In the past researchers have observed an association between poor mitochondrial function and Parkinson's disease, a neurodegenerative disorder of the central nervous system that impairs speech and motor functions and affects five million people worldwide. A new meta-analysis suggests that low expression levels of 10 related gene sets responsible for mitochondrial machinery play an important role in this disorder—all previously unlinked to Parkinson's. The study, published online today in Science Translational Medicine, further points to a master switch for these gene sets as a potential target of future therapies.

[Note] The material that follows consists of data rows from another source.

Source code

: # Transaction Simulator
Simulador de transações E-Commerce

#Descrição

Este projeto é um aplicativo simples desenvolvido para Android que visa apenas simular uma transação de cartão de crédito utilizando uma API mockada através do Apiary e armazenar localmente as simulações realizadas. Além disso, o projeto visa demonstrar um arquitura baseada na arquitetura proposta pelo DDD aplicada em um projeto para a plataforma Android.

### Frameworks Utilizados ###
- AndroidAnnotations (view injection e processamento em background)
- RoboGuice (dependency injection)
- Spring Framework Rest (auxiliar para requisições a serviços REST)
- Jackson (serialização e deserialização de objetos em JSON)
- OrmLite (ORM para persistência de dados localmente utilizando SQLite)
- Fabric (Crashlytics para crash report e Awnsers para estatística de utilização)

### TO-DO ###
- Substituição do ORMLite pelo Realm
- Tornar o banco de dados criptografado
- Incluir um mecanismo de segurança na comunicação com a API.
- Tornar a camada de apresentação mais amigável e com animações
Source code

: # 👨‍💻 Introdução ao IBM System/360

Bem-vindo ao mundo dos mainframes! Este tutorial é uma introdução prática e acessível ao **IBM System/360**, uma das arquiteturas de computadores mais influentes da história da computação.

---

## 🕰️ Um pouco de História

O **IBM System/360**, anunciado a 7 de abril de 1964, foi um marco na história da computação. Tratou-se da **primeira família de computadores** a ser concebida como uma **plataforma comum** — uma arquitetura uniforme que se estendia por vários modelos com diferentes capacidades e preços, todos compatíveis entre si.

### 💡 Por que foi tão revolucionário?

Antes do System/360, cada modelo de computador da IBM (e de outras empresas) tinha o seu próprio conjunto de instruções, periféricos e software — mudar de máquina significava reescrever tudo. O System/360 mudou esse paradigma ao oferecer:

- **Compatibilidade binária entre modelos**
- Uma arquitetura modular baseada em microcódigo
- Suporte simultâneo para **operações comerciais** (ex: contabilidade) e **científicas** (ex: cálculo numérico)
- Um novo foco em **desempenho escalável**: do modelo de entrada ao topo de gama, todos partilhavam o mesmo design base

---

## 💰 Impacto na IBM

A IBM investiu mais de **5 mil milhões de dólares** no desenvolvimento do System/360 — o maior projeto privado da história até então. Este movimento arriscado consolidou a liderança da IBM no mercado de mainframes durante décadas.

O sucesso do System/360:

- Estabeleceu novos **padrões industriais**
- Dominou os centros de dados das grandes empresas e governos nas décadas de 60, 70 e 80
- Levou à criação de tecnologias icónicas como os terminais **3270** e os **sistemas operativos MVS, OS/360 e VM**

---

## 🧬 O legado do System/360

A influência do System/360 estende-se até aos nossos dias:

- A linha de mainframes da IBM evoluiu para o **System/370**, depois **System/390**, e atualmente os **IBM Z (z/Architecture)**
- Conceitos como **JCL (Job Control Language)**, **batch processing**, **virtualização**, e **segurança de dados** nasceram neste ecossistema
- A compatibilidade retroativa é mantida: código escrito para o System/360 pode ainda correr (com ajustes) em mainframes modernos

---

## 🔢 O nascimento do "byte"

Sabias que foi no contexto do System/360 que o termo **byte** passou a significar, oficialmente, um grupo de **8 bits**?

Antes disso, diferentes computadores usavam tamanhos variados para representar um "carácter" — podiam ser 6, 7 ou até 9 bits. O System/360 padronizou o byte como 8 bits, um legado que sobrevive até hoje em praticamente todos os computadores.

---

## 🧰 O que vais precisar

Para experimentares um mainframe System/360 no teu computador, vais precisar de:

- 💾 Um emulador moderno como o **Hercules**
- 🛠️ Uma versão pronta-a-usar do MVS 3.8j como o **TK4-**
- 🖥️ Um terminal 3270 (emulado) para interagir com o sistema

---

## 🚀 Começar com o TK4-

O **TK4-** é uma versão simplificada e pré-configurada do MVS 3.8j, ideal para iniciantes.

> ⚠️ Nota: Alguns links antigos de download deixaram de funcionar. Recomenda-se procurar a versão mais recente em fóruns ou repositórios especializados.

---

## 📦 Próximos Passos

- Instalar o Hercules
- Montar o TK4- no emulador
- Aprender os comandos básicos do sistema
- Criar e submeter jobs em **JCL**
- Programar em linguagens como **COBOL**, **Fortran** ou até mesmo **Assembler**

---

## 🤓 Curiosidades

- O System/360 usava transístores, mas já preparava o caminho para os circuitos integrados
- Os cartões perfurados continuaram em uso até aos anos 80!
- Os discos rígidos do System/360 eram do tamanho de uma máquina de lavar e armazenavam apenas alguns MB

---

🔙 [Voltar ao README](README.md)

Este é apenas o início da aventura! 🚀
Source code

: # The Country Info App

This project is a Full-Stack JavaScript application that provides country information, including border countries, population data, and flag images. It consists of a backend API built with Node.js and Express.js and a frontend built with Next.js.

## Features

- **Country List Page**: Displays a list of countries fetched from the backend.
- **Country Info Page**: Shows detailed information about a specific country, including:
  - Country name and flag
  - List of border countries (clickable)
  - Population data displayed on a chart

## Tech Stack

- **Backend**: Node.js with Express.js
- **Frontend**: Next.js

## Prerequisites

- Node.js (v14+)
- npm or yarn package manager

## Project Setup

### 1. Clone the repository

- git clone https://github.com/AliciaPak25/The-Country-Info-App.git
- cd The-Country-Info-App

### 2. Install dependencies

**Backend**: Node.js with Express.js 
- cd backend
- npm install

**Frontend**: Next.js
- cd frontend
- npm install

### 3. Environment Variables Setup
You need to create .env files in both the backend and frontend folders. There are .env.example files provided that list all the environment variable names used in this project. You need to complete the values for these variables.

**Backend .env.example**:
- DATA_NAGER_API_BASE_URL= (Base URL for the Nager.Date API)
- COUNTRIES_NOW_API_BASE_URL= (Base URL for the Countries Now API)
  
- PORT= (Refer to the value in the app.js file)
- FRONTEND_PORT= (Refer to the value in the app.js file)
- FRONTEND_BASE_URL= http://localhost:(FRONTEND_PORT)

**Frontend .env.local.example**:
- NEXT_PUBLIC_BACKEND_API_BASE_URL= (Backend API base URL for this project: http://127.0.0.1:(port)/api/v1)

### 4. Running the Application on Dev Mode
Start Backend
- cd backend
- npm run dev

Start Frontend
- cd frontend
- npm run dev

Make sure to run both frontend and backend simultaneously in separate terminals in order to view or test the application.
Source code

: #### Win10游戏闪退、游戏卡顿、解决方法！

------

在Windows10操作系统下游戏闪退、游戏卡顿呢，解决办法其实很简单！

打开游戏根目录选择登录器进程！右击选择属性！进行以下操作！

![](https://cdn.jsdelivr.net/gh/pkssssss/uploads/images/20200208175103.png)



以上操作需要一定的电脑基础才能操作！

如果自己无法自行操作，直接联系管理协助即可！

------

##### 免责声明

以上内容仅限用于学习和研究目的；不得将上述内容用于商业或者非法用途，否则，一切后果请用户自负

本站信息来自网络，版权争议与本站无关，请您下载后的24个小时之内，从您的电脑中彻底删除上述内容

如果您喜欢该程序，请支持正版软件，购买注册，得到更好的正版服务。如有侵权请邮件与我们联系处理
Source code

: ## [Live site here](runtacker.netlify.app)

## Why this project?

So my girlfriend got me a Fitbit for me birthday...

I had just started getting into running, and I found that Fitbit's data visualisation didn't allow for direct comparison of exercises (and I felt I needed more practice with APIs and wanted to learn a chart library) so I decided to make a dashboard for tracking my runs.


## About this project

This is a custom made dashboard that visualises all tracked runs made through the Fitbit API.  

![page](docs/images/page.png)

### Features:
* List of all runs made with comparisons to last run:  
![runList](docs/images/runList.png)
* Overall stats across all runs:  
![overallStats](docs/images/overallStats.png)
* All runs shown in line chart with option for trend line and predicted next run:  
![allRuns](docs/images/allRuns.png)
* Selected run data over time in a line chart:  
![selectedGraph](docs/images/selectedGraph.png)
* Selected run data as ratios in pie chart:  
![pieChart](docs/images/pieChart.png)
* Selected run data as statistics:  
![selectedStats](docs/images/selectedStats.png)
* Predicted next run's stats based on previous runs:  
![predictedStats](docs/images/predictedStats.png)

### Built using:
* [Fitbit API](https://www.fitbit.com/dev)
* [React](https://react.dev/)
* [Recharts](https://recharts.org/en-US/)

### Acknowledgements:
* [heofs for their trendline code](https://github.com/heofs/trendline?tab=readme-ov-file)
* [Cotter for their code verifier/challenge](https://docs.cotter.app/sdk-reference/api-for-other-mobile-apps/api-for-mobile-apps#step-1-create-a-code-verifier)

Mitochondria, specialized organelles found in nearly every cell of the body, use cellular respiration to generate one of the most important sources of chemical energy—adenosine triphosphate (ATP), a versatile nucleotide that powers everything from cell division to cell signaling to transportation of large molecules across the cell membrane. Because mitochondria are so vital to a cell's normal functions, damaged and dysfunctional mitochondria have been implicated in a wide array of diseases and disorders, such as diabetes and schizophrenia. Brain tissue is particularly susceptible to mitochondrial deficits because neurons generally have high-energy requirements.

Charleen Chu, a neuropathologist at the University of Pittsburgh School of Medicine who has studied the link between mitochondrial function and Parkinson's, but was not involved in the new study, called it " a very interesting paper," adding that the massive study "indicates that mitochondrial dysfunction occurs early and for whatever reason mitochondrial biogenesis is either impaired or not stepping up to the demand of the neurons."

In a three-stage meta-analysis, Harvard University neurologist Clemens Scherzer and his collaborators analyzed gene expression in 410 samples taken from patients that either had symptomatic or asymptomatic Parkinson's or were healthy, including 185 samples of substantia nigra—a midbrain region where dopamine neurons are particularly susceptible to degeneration.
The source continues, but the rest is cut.